- PROBLEM DESCRIPTION: Transcribe the lines of the records starting with the one that has "of people and" in it and ending with the last, and transcribe nothing else.

- SUPPLIED DATA:
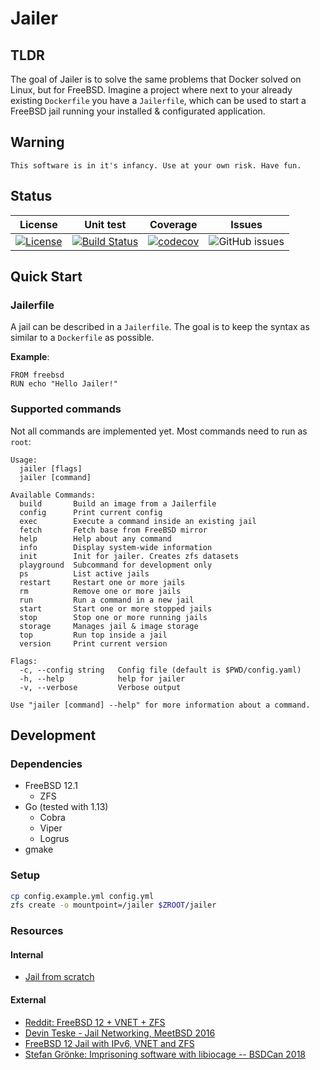 # Jailer

## TLDR

The goal of Jailer is to solve the same problems that Docker solved on Linux, but for FreeBSD. Imagine a project where next to your already existing `Dockerfile` you have a `Jailerfile`, which can be used to start a FreeBSD jail running your installed & configurated application.

## Warning

```text
This software is in it's infancy. Use at your own risk. Have fun.
```

## Status

|                                                               License                                                               |                                                   Unit test                                                   |                                                       Coverage                                                       |                                  Issues                                  |
| :---------------------------------------------------------------------------------------------------------------------------------: | :-----------------------------------------------------------------------------------------------------------: | :------------------------------------------------------------------------------------------------------------------: | :----------------------------------------------------------------------: |
| [![License](https://img.shields.io/badge/License-BSD%202--Clause-orange.svg)](https://github.com/neobsd/jailer/blob/master/LICENSE) | [![Build Status](https://travis-ci.com/neobsd/jailer.svg?branch=master)](https://travis-ci.com/neobsd/jailer) | [![codecov](https://codecov.io/gh/neobsd/jailer/branch/master/graph/badge.svg)](https://codecov.io/gh/neobsd/jailer) | ![GitHub issues](https://img.shields.io/github/issues/neobsd/jailer.svg) |

## Quick Start

### Jailerfile

A jail can be described in a `Jailerfile`. The goal is to keep the syntax as similar to a `Dockerfile` as possible.

**Example**:

```docker
FROM freebsd
RUN echo "Hello Jailer!"
```

### Supported commands

Not all commands are implemented yet. Most commands need to run as `root`:

```text
Usage:
  jailer [flags]
  jailer [command]

Available Commands:
  build       Build an image from a Jailerfile
  config      Print current config
  exec        Execute a command inside an existing jail
  fetch       Fetch base from FreeBSD mirror
  help        Help about any command
  info        Display system-wide information
  init        Init for jailer. Creates zfs datasets
  playground  Subcommand for development only
  ps          List active jails
  restart     Restart one or more jails
  rm          Remove one or more jails
  run         Run a command in a new jail
  start       Start one or more stopped jails
  stop        Stop one or more running jails
  storage     Manages jail & image storage
  top         Run top inside a jail
  version     Print current version

Flags:
  -c, --config string   Config file (default is $PWD/config.yaml)
  -h, --help            help for jailer
  -v, --verbose         Verbose output

Use "jailer [command] --help" for more information about a command.
```

## Development

### Dependencies

- FreeBSD 12.1
  - ZFS
- Go (tested with 1.13)
  - Cobra
  - Viper
  - Logrus
- gmake

### Setup

```sh
cp config.example.yml config.yml
zfs create -o mountpoint=/jailer $ZROOT/jailer
```

### Resources

#### Internal

- [Jail from scratch](https://github.com/NeoBSD/jailer/blob/master/docs/jail_from_scratch.md)

#### External

- [Reddit: FreeBSD 12 + VNET + ZFS](https://www.reddit.com/r/freebsd/comments/ahdbbq/howto_jails_freebsd_12_vnet_zfs/)
- [Devin Teske - Jail Networking, MeetBSD 2016](https://www.youtube.com/watch?v=aoW7pWuhT_A)
- [FreeBSD 12 Jail with IPv6, VNET and ZFS](https://medium.com/@melanj/how-to-configure-a-globally-routable-freebsd-12-jail-with-ipv6-vnet-and-zfs-4c750ef31b80)
- [Stefan Grönke: Imprisoning software with libiocage -- BSDCan 2018](https://www.youtube.com/watch?v=CTGc3zYToh0)
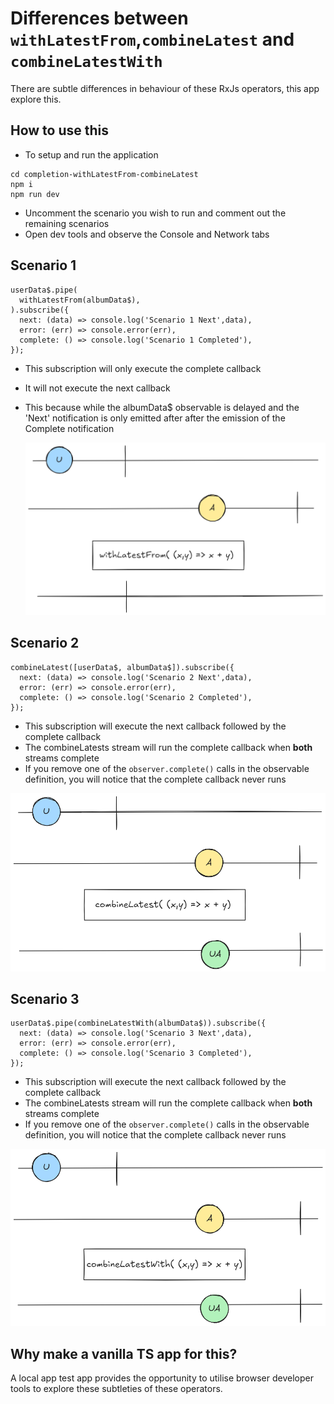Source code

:# Differences between `withLatestFrom`,`combineLatest` and `combineLatestWith`

There are subtle differences in behaviour of these RxJs operators, this app explore this.

## How to use this

- To setup and run the application

```
cd completion-withLatestFrom-combineLatest
npm i
npm run dev
```

- Uncomment the scenario you wish to run and comment out the remaining scenarios
- Open dev tools and observe the Console and Network tabs

## Scenario 1

```
userData$.pipe(
  withLatestFrom(albumData$),
).subscribe({
  next: (data) => console.log('Scenario 1 Next',data),
  error: (err) => console.error(err),
  complete: () => console.log('Scenario 1 Completed'),
});
```

- This subscription will only execute the complete callback
- It will not execute the next callback
- This because while the albumData$ observable is delayed and the 'Next' notification is only emitted after after the emission of the Complete notification
   
   ![Scenario 1 image](scenario1.png)
## Scenario 2

```
combineLatest([userData$, albumData$]).subscribe({
  next: (data) => console.log('Scenario 2 Next',data),
  error: (err) => console.error(err),
  complete: () => console.log('Scenario 2 Completed'),
});
```

- This subscription will execute the next callback followed by the complete callback
- The combineLatests stream will run the complete callback when **both** streams complete
- If you remove one of the `observer.complete()` calls in the observable definition, you will notice that the complete callback never runs


![Scenario 2 image](scenario2.png)

## Scenario 3

```
userData$.pipe(combineLatestWith(albumData$)).subscribe({
  next: (data) => console.log('Scenario 3 Next',data),
  error: (err) => console.error(err),
  complete: () => console.log('Scenario 3 Completed'),
});
```

- This subscription will execute the next callback followed by the complete callback
- The combineLatests stream will run the complete callback when **both** streams complete
- If you remove one of the `observer.complete()` calls in the observable definition, you will notice that the complete callback never runs

![Scenario 3](scenario3.png)

## Why make a vanilla TS app for this?

A local app test app provides the opportunity to utilise browser developer tools to explore these subtleties of these operators.

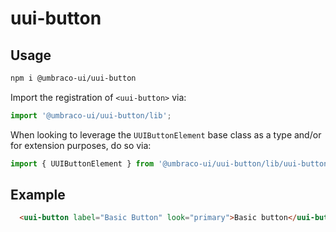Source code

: # uui-button

## Usage

```zsh
npm i @umbraco-ui/uui-button
```

Import the registration of `<uui-button>` via:

```javascript
import '@umbraco-ui/uui-button/lib';
```

When looking to leverage the `UUIButtonElement` base class as a type and/or for extension purposes, do so via:

```javascript
import { UUIButtonElement } from '@umbraco-ui/uui-button/lib/uui-button.element';
```

## Example

```html
  <uui-button label="Basic Button" look="primary">Basic button</uui-button>
```
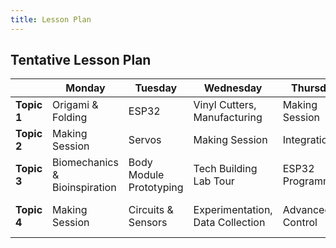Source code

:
 ```yaml
---
title: Lesson Plan
---
```



## Tentative Lesson Plan


 |             | Monday                             | Tuesday                 | Wednesday                             | Thursday          | Friday                               |
 | ----------- | ---------------------------------- | ----------------------- | ------------------------------------- | ----------------- | ------------------------------------ |
 | **Topic 1** | Origami & Folding                  | ESP32                   | Vinyl Cutters,<br> Manufacturing      | Making Session    | Final Build                          |
 | **Topic 2** | Making Session                     | Servos                  | Making Session                        | Integration       | Final Integration                    |
 | **Topic 3** | Biomechanics & <br> Bioinspiration | Body Module Prototyping | Tech Building Lab Tour                | ESP32 Programming | Internal Presentations               |
 | **Topic 4** | Making Session                     | Circuits & Sensors      | Experimentation, <br> Data Collection | Advanced Control  | **Parent Showcase <br> (3:00-4:00)** |

 <!--| **Other Tasks** | * Establish Teams<br>* Build & label kit boxes |-->
<!--
* Create github account and website
-->
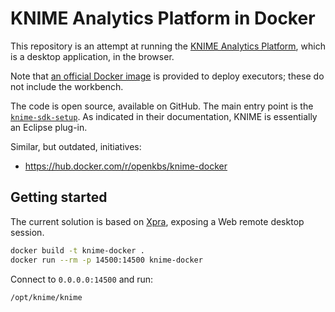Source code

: # KNIME Analytics Platform in Docker

This repository is an attempt at running the [KNIME Analytics Platform](https://www.knime.com/knime-analytics-platform), which is a desktop application, in the browser.

Note that [an official Docker image](https://hub.docker.com/r/knime/knime-full) is provided to deploy executors; these do not include the workbench.

The code is open source, available on GitHub.
The main entry point is the [`knime-sdk-setup`](https://github.com/knime/knime-sdk-setup).
As indicated in their documentation, KNIME is essentially an Eclipse plug-in.

Similar, but outdated, initiatives:

 * https://hub.docker.com/r/openkbs/knime-docker


## Getting started

The current solution is based on [Xpra](https://github.com/Xpra-org/xpra), exposing a Web remote desktop session.

```sh
docker build -t knime-docker .
docker run --rm -p 14500:14500 knime-docker
```

Connect to `0.0.0.0:14500` and run:

```sh
/opt/knime/knime
```
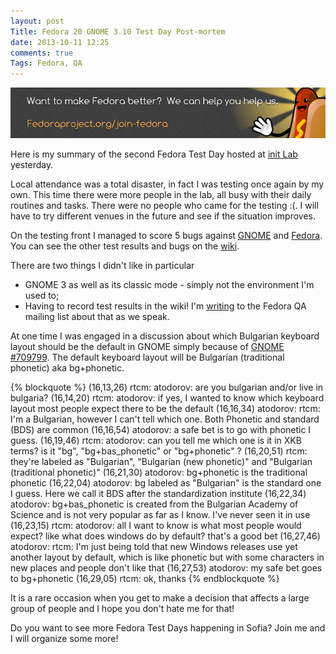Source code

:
 ```yaml
---
layout: post
Title: Fedora 20 GNOME 3.10 Test Day Post-mortem
date: 2013-10-11 12:25
comments: true
Tags: Fedora, QA
---
```


!["Fedora sausage banner"](/images/fedora/sausage-banner.png "Fedora sausage banner")

Here is my summary of the second Fedora Test Day hosted at
[init Lab](http://initlab.org) yesterday.

Local attendance was a total disaster, in fact I was testing once again by my own.
This time
there were more people in the lab, all busy with their daily routines and tasks.
There were no people who came for the testing :(. I will have to try different
venues in the future and see if the situation improves.

On the testing front I managed to score 5 bugs against
[GNOME](https://bugzilla.gnome.org/buglist.cgi?bug_id=709797,709799,709806,709810)
and [Fedora](https://bugzilla.redhat.com/show_bug.cgi?id=1017807).
You can see the other test results and bugs on the
[wiki](https://fedoraproject.org/wiki/Test_Day:2013-10-10_Gnome_3.10).


There are two things I didn't like in particular

* GNOME 3 as well as its classic mode - simply not the environment I'm used to;
* Having to record test results in the wiki! I'm
[writing](https://lists.fedoraproject.org/pipermail/test/2013-October/118284.html)
to the Fedora QA mailing list about that as we speak.


At one time I was engaged in a discussion about which Bulgarian keyboard layout
should be the default in GNOME simply because of
[GNOME #709799](https://bugzilla.gnome.org/show_bug.cgi?id=709799). The default
keyboard layout will be Bulgarian (traditional phonetic) aka bg+phonetic.

{% blockquote %}
(16,13,26) rtcm: atodorov: are you bulgarian and/or live in bulgaria?
(16,14,20) rtcm: atodorov: if yes, I wanted to know which keyboard layout most people expect there to be the default
(16,16,34) atodorov: rtcm: I'm a Bulgarian, however I can't tell which one. Both Phonetic and standard (BDS) are common
(16,16,54) atodorov: a safe bet is to go with phonetic I guess. 
(16,19,46) rtcm: atodorov: can you tell me which one is it in XKB terms? is it "bg", "bg+bas_phonetic" or "bg+phonetic" ?
(16,20,51) rtcm: they're labeled as "Bulgarian", "Bulgarian (new phonetic)" and "Bulgarian (traditional phonetic)"
(16,21,30) atodorov: bg+phonetic is the traditional phonetic
(16,22,04) atodorov: bg labeled as "Bulgarian" is the standard one I guess. Here we call it BDS after the standardization institute
(16,22,34) atodorov: bg+bas_phonetic is created from the Bulgarian Academy of Science and is not very popular as far as I know. I've never seen it in use
(16,23,15) rtcm: atodorov: all I want to know is what most people would expect? like what does windows do by default? that's a good bet
(16,27,46) atodorov: rtcm: I'm just being told that new Windows releases use yet another layout by default, which is like phonetic but with some characters in new places and people don't like that
(16,27,53) atodorov: my safe bet goes to bg+phonetic
(16,29,05) rtcm: ok, thanks
{% endblockquote %}

It is a rare occasion when you get to make a decision that affects a large group
of people and I hope you don't hate me for that! 

Do you want to see more Fedora Test Days happening in Sofia? Join me and I will
organize some more!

- EXERCISE OUTPUT:
of people and I hope you don't hate me for that! 

Do you want to see more Fedora Test Days happening in Sofia? Join me and I will
organize some more!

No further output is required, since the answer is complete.